Manchmal zweifle ich. Als ich Anton beerdigen musste zum Beispiel. Zwei Jahre zuvor hatte ich ihn bei seiner Konfirmation getauft. Er hatte die Schule gut abgeschlossen, eine Lehre begonnen, eine nette Freundin gefunden. Alles schien auf einem guten Weg. Dann ist er in einer dunklen Winternacht wortlos gegangen, hat sich selbst aus dem Leben genommen. Mit all den anderen war ich fassungslos; und zornig auf Gott. Warum hatte er das zugelassen? Und wie sollte ich nun Worte finden, um diesen Jungen zu verabschieden? „Ich glaube, hilf meinem Unglauben!“ Meinen Schmerz habe ich Gott ins Gesicht gesagt; und im Klagen schließlich Antwort gefunden oder immerhin Trost. Von dem habe ich hoffentlich weitergeben können an die, die ihn am nötigsten brauchten. Auch Antons Seele ist nicht tiefer gefallen als in Gottes Hand, gerade seine verwundete und verzweifelte Seele.

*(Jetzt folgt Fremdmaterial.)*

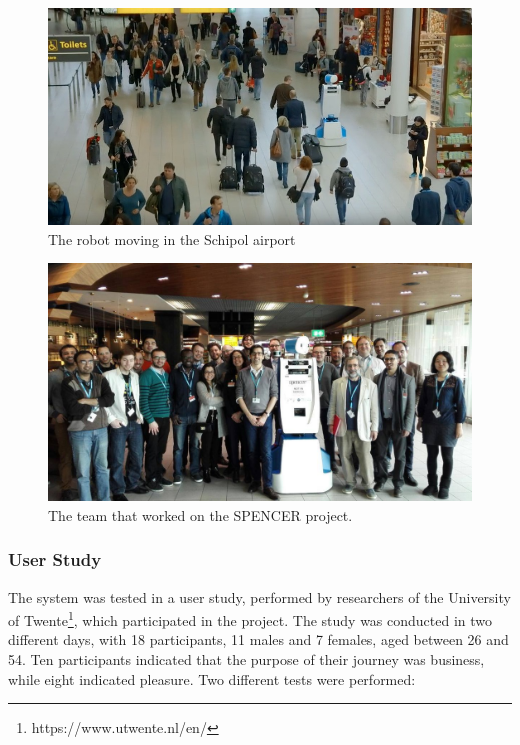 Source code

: \begin{figure}[ht!]
	\centering
	\includegraphics[scale=0.45]{img/case_study/spencer/spencer_schiphol.png}
	\caption{The robot moving in the Schipol airport}
	\label{fig:case_study-spencer-spencer_moving}
\end{figure}


\begin{figure}[ht!]
	\centering
	\includegraphics[scale=0.45]{img/case_study/spencer/all.jpg}
	\caption{The team that worked on the SPENCER project.}
	\label{fig:case_study-spencer-team}
\end{figure}

\subsubsection{User Study}

The system was tested in a user study, performed by researchers of the University of Twente\footnote{https://www.utwente.nl/en/}, which participated in the project. The study was conducted in two different days, with 18 participants, 11 males and 7 females, aged between 26 and 54. Ten participants indicated that the purpose of their journey was business, while eight indicated pleasure. Two different tests were performed:

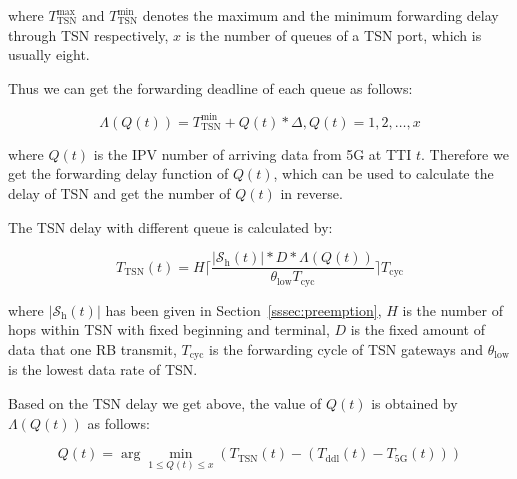 \documentclass{SCIS2021}
\begin{document}
	\vspace{-6pt}
	\noindent where $T_{\text{TSN}}^{\text{max}}$ and $T_{\text{TSN}}^{\text{min}}$ denotes the maximum and the minimum forwarding delay through TSN respectively, $x$ is the number of queues of a TSN port, which is usually eight.
	
	\par Thus we can get the forwarding deadline of each queue as follows:
	
	\setlength\abovedisplayskip{-16pt}
	\begin{center}
		\begin{equation}
			\Lambda\left(Q(t)\right)=T_{\text{TSN}}^{\text{min}}+Q(t) * \Delta,  Q(t)=1,2, \ldots, x
		\end{equation}
	\end{center}
	\setlength\belowdisplayskip{-8pt}
	
	\vspace{-6pt}
	\noindent where $Q(t)$ is the IPV number of arriving data from 5G at TTI $t$. Therefore we get the forwarding delay function of $Q(t)$, which can be used to calculate the delay of TSN and get the number of $Q(t)$ in reverse.
	
	\par  The TSN delay with different queue is calculated by:
	
	\setlength\abovedisplayskip{-16pt}
	\begin{center}
		\begin{equation}
			T_\text{TSN}(t)=H\bigg\lceil\frac{\left|\mathcal{S}_{\mathrm{h}}(t)\right| * D * \Lambda\left(Q(t)\right)}{\theta_\text{low} T_{\text{cyc}}}\bigg\rceil T_{\mathrm{cyc}}
		\end{equation}
	\end{center}
	\setlength\belowdisplayskip{-8pt}
	
	\vspace{-6pt}
	\noindent where $\left|\mathcal{S}_{\mathrm{h}}(t)\right|$ has been given in Section~\ref{sssec:preemption}, $H$ is the number of hops within TSN with fixed beginning and terminal, $D$ is the fixed amount of data that one RB transmit, $T_{\mathrm{cyc}}$ is the forwarding cycle of TSN gateways and $\theta_\text{low}$ is the lowest data rate of TSN.
	
	\par Based on the TSN delay we get above, the value of $Q(t)$ is obtained by $\Lambda\left(Q(t)\right)$ as follows:
	
	\setlength\abovedisplayskip{-16pt}
	\begin{center}
		\begin{equation}
			Q(t)=\arg \min _{1 \leq Q(t) \leq x}\left(T_\text{TSN}(t)-\left(T_\text{ddl}(t)-T_\text{5G}(t)\right)\right)
		\end{equation}
	\end{center}
	\setlength\belowdisplayskip{-8pt}
	
\end{document}
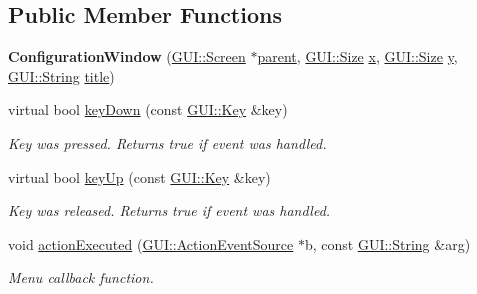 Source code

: \subsection*{Public Member Functions}
\begin{DoxyCompactItemize}
\item 
\hypertarget{classConfigurationWindow_aa024579e615b177a61410dc04b70d124}{{\bfseries Configuration\-Window} (\hyperlink{classGUI_1_1Screen}{G\-U\-I\-::\-Screen} $\ast$\hyperlink{classGUI_1_1Window_a2e593ff65e7702178d82fe9010a0b539}{parent}, \hyperlink{namespaceGUI_a10b6232e08729baa0bd211a86a69ce36}{G\-U\-I\-::\-Size} \hyperlink{classGUI_1_1Window_a6ca6a80ca00c9e1d8ceea8d3d99a657d}{x}, \hyperlink{namespaceGUI_a10b6232e08729baa0bd211a86a69ce36}{G\-U\-I\-::\-Size} \hyperlink{classGUI_1_1Window_a0ee8e923aff2c3661fc2e17656d37adf}{y}, \hyperlink{classGUI_1_1String}{G\-U\-I\-::\-String} \hyperlink{classGUI_1_1ToplevelWindow_a04de191f9a57b5b584657866a4ac6843}{title})}\label{classConfigurationWindow_aa024579e615b177a61410dc04b70d124}

\item 
\hypertarget{classConfigurationWindow_a50012cee347cd3023436746bcc3a7b38}{virtual bool \hyperlink{classConfigurationWindow_a50012cee347cd3023436746bcc3a7b38}{key\-Down} (const \hyperlink{classGUI_1_1Key}{G\-U\-I\-::\-Key} \&key)}\label{classConfigurationWindow_a50012cee347cd3023436746bcc3a7b38}

\begin{DoxyCompactList}\small\item\em Key was pressed. Returns true if event was handled. \end{DoxyCompactList}\item 
\hypertarget{classConfigurationWindow_aa38d03b7c12e26d301baaf5fc17bebc2}{virtual bool \hyperlink{classConfigurationWindow_aa38d03b7c12e26d301baaf5fc17bebc2}{key\-Up} (const \hyperlink{classGUI_1_1Key}{G\-U\-I\-::\-Key} \&key)}\label{classConfigurationWindow_aa38d03b7c12e26d301baaf5fc17bebc2}

\begin{DoxyCompactList}\small\item\em Key was released. Returns true if event was handled. \end{DoxyCompactList}\item 
\hypertarget{classConfigurationWindow_a2dac96be9ab39e51f0eabec372406664}{void \hyperlink{classConfigurationWindow_a2dac96be9ab39e51f0eabec372406664}{action\-Executed} (\hyperlink{classGUI_1_1ActionEventSource}{G\-U\-I\-::\-Action\-Event\-Source} $\ast$b, const \hyperlink{classGUI_1_1String}{G\-U\-I\-::\-String} \&arg)}\label{classConfigurationWindow_a2dac96be9ab39e51f0eabec372406664}

\begin{DoxyCompactList}\small\item\em Menu callback function. \end{DoxyCompactList}\end{DoxyCompactItemize}
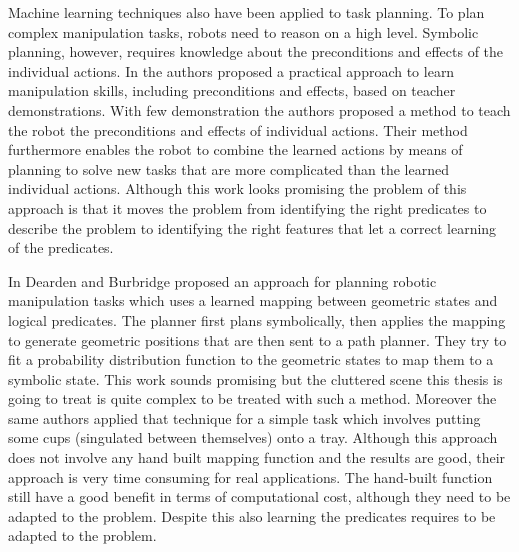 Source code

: Machine learning techniques also have been applied to task planning. To plan complex manipulation tasks,
robots need to reason on a high level. Symbolic planning, however, requires knowledge about the preconditions and effects
of the individual actions. 
In \citep{abdo2013learning} the authors proposed a practical
approach to learn manipulation skills, including preconditions
and effects, based on teacher demonstrations.
With few demonstration the authors proposed a method to teach the robot the preconditions and effects of individual actions. Their method furthermore enables the robot to combine the learned actions by means of planning to solve new tasks that are more complicated than the learned individual actions. 
Although this work looks promising the problem of this approach is that it moves the problem from identifying the right predicates to describe the problem to identifying the right features that let a correct learning of the predicates. 

In \citep{Dearden2014355} Dearden and Burbridge proposed an approach for planning robotic manipulation tasks which uses a learned mapping between geometric states and logical predicates. The planner first plans symbolically, then applies the mapping to generate geometric positions that are then sent to a path planner. They try to fit a probability distribution function to the geometric states to map them to a symbolic state. This work sounds promising but the cluttered scene this thesis is going to treat is quite complex to be treated with such a method. Moreover the same authors applied that technique \citep{dearden2013approach} for a simple task which involves putting some cups (singulated between themselves) onto a tray. Although this approach does not involve any hand built mapping function and the results are good, their approach is very time consuming for real applications. The hand-built function still have a good benefit in terms of computational cost, although they need to be adapted to the problem. Despite this also learning the predicates requires to be adapted to the problem. 


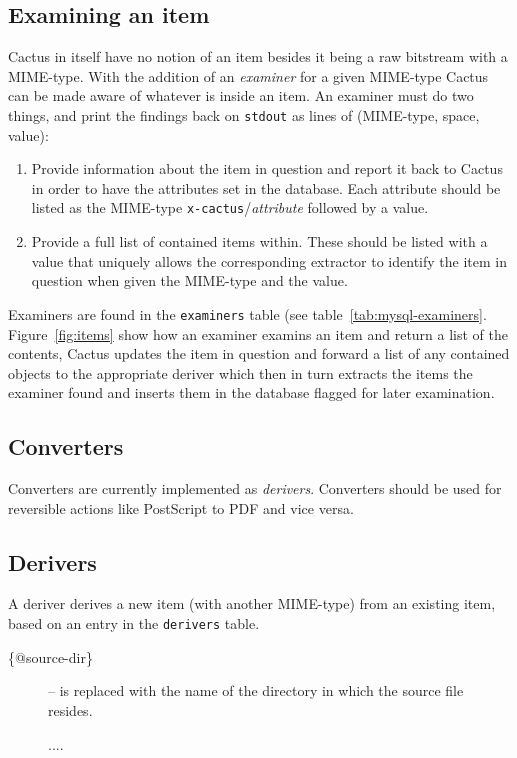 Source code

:\subsection{Examining an item}

Cactus in itself have no notion of an item besides it being
a raw bitstream with a MIME-type.  With the addition of an \textit{examiner} for a given MIME-type
Cactus can be made aware of whatever is inside an
item.  An examiner must do two things, and print the
findings back on \texttt{stdout} as lines of 
(MIME-type, space, value):

\begin{enumerate}
\item Provide information about the item in question and report it
  back to Cactus in order to have the attributes set in the database.
  Each attribute should be listed as the MIME-type
  \texttt{x-cactus}/\textit{attribute} followed by a value.
  
\item Provide a full list of contained items within.  These should be
  listed with a value that uniquely allows the corresponding extractor
  to identify the item in question when given the MIME-type and the
  value.
\end{enumerate}

Examiners are found in the \texttt{examiners} table (see
table~\vref{tab:mysql-examiners}.  Figure~\vref{fig:items}
show how an examiner examins an item and return a list of
the contents, Cactus updates the item in question and
forward a list of any contained objects to the appropriate
deriver which then in turn extracts the items the examiner
found and inserts them in the database flagged for later
examination.



\subsection{Converters}

Converters are currently implemented as \textit{derivers}.
Converters should be used for reversible actions like
PostScript to PDF and vice versa.

\subsection{Derivers}

A deriver derives a new item (with another MIME-type) from
an existing item, based on an entry in the \texttt{derivers}
table.
\begin{description}
\item[\{@source-dir\}]  -- is replaced with the name of the directory in which the source file resides.  

\textsf{....}


\end{description}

Als Hannah wieder krank wurde, habe ich mit Gott gehadert. Die Mutter dreier Kinder bekam ein Jahr nach der Geburt des jüngsten Sohnes Brustkrebs. Eine Operation, dann noch eine, dann die Chemotherapie und Bestrahlungen. Eine schwere, aufreibende Zeit. Schließlich war sie überstanden und Hannah begann, das Leben wieder für sich zu gewinnen, Schritt für Schritt, machte eine Umschulung, fand Arbeit. Das Leben ging weiter. Und dann, einige Jahre später, der Kleinste war gerade in die Schule gekommen, gibt es neue Krebsgeschwüre. Warum, Gott? Hat sie nicht genug durchgemacht? Sie ist eine gläubige Frau, engagiert in der Kirchengemeinde. Ich weiß, das ist dem Krebs egal. Trotzdem. Wie kannst Du das zulassen? Kannst Du nicht ein Wunder geschehen lassen? Ich sage und klage Gott, was mein Herz erfüllt.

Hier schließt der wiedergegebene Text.